(Source texts of formatted documents)
┄┄┄┄┄┄┄┄┄┄

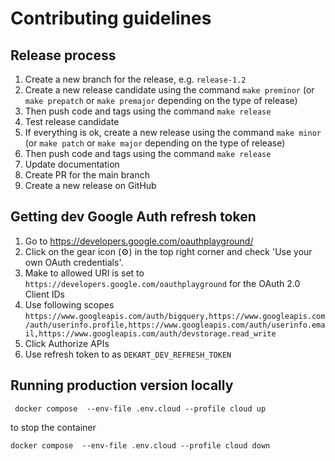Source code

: # Contributing guidelines

## Release process

1. Create a new branch for the release, e.g. `release-1.2`
2. Create a new release candidate using the command `make preminor` (or `make prepatch` or `make premajor` depending on the type of release)
3. Then push code and tags using the command `make release`
4. Test release candidate
5. If everything is ok, create a new release using the command `make minor` (or `make patch` or `make major` depending on the type of release)
6. Then push code and tags using the command `make release`
7. Update documentation
8. Create PR for the main branch
9. Create a new release on GitHub

## Getting dev Google Auth refresh token

1. Go to https://developers.google.com/oauthplayground/
2. Click on the gear icon (⚙️) in the top right corner and check 'Use your own OAuth credentials'.
4. Make to allowed URI is set to `https://developers.google.com/oauthplayground` for the OAuth 2.0 Client IDs
3. Use following scopes `https://www.googleapis.com/auth/bigquery,https://www.googleapis.com/auth/userinfo.profile,https://www.googleapis.com/auth/userinfo.email,https://www.googleapis.com/auth/devstorage.read_write`
3. Click Authorize APIs
4. Use refresh token to as `DEKART_DEV_REFRESH_TOKEN`

## Running production version locally

```
 docker compose  --env-file .env.cloud --profile cloud up
 ```

to stop the container

```
docker compose  --env-file .env.cloud --profile cloud down
```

┄┄┄┄┄┄┄┄┄┄

- **Exercise brief**
What lines above contain the word "command"? Please copy each one.

- **The answer**
2. Create a new release candidate using the command `make preminor` (or `make prepatch` or `make premajor` depending on the type of release)
3. Then push code and tags using the command `make release`
5. If everything is ok, create a new release using the command `make minor` (or `make patch` or `make major` depending on the type of release)
6. Then push code and tags using the command `make release`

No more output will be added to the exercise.